Even though our conversation had to be in English, we still had a great time (I think), she laughed a lot and seemed pretty interested in me however I felt like she kept a bit of a distance. Before we knew it 3,5 hours had passed (yeah maybe a bit too long) and I brought her to her taxi. She told me she had a great evening, I gave her a kiss on the cheek and then she went in the taxi and left, almost as if she was in a rush to get away. So, obviously I felt like this was date was a failure.

 

Today however, she messaged me. At first I thought she just felt sorry for me or something (could still be I don't know). Then she started dropping 'hints' (at least I thought they were) that it's such a nice weather and she didn't know what to do today.

 

I thought I would use a direct approach and ask her to go to the park. To my surprise she said "sounds good" and so we met up at the park, walked around for 1,5 hours, laughed a lot. At the end she wasn't rushing to go home but I also could not see an opening to really get closer to her, even though her guard was a little bit lower than yesterday.

 

So any suggestions how to deal with this situation?

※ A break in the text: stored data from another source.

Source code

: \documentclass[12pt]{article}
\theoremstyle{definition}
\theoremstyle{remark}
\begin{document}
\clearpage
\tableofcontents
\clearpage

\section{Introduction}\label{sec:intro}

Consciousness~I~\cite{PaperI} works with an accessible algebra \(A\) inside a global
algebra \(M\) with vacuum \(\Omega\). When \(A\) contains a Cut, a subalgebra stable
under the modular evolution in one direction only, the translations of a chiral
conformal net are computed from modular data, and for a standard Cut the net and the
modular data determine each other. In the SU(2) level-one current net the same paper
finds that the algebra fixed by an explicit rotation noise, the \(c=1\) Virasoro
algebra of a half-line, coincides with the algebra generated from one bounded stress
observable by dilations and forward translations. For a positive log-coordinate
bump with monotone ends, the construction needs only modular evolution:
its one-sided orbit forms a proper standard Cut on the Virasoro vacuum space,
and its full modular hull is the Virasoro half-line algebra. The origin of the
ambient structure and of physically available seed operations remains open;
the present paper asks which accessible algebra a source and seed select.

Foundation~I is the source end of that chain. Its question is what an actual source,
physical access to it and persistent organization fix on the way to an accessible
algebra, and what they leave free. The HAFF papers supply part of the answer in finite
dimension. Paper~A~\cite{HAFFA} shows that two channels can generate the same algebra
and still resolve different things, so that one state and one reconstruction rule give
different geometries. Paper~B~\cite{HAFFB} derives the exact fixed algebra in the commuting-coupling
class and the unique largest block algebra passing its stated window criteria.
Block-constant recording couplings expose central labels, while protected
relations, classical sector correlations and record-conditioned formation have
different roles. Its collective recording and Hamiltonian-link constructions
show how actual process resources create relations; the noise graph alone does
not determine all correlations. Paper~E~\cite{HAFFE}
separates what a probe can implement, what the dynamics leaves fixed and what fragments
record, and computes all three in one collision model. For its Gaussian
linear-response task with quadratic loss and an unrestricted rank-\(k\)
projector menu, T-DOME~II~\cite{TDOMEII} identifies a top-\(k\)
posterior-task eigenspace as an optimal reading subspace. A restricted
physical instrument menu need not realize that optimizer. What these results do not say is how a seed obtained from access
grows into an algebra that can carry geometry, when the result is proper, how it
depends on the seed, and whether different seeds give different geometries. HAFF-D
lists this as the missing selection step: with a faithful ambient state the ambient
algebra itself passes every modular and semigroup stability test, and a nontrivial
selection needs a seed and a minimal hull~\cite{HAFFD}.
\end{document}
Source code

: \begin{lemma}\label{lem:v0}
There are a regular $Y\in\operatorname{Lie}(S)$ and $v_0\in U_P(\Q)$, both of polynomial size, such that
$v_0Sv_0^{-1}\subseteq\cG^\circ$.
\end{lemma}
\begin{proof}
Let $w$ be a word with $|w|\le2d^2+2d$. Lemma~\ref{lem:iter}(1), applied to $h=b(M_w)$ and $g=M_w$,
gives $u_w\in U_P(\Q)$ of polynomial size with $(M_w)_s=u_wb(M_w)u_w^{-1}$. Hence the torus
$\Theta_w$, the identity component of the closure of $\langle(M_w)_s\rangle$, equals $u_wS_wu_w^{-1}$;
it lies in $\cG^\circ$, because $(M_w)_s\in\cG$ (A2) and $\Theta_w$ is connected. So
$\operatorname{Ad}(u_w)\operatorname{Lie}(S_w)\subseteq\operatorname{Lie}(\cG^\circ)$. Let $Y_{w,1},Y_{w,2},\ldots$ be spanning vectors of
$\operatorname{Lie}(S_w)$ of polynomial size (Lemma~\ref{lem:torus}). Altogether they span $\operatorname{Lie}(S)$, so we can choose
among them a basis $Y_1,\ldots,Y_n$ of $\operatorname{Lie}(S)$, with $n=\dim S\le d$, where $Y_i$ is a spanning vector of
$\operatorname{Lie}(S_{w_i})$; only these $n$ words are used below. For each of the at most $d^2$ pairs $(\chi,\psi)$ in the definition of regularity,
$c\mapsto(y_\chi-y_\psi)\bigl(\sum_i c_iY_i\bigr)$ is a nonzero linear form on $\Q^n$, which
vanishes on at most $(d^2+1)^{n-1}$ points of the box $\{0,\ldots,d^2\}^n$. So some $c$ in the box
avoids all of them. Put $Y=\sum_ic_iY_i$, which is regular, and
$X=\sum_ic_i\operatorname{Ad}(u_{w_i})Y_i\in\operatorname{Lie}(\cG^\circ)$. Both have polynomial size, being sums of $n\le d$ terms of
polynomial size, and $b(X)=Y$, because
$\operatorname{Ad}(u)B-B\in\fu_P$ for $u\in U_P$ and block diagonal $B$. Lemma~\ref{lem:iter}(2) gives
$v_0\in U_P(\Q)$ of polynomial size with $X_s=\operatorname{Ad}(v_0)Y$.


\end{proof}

If she's just not that into me, it's OK but I was wondering if others have had any experience with women that would kept you at a distance. I would think it's pretty odd to invite someone you had a date with just because you like to talk but I guess anything can happen.

  • Like 1
Posted

Maybe if she hit you with a 2-by-4 upside the head, you would get that she's interested in dating you?

 

Yikes! The poor woman basically begged to see you again! Have you asked her out on another date since the park? If not, I suggest you hop on it immediately and start taking the lead.

 

Also, I'm curious since you're missing pretty basic signals, how much dating have you done? Do you have friends? How old are you? What are you looking for out of dating?

 

I may have some additional advice based on your responses to those questions.

  • Like 2
  • Author
Posted

I'll be honest with you, I haven't done much dating.

 

I'm 30 years old. Last year my ex dumped me and got together with a colleague after a 6 year relationship, which is also the reason why I lost the confidence I had left. Prior to this relationship I never did any online dating I've only met girls at work so I pretty much skipped the whole dating stuff.

 

I know my confidence is the problem. I know people will laugh at me but she even told me "Be more confident" ... yes awkward to hear at a date...

 

Do I have friends? Yes I do have friends, I don't see what the relation is with dating though ;)

 

What am I looking for? Hopefully a long lasting relationship.

 

I'm curious what these basic signals are you mention since this woman seemed to keep her guard up.

 

Thanks for the reply anyways :)

  • Like 1
Posted

Social skills and an ability to read and respond appropriately to social cues. That's what they have in common. Do you have a lot of friends and a busy social life? Or just a couple?

 

You're very lucky that she was willing to push the envelope and basically ask for a second "date." Most women would not bother. In early dating, it's your job to take the lead. To make it seem like a date rather than a business meeting. Sitting back and waiting for the woman to lead will generally not be successful. You'll be left in the dust on the side of the road.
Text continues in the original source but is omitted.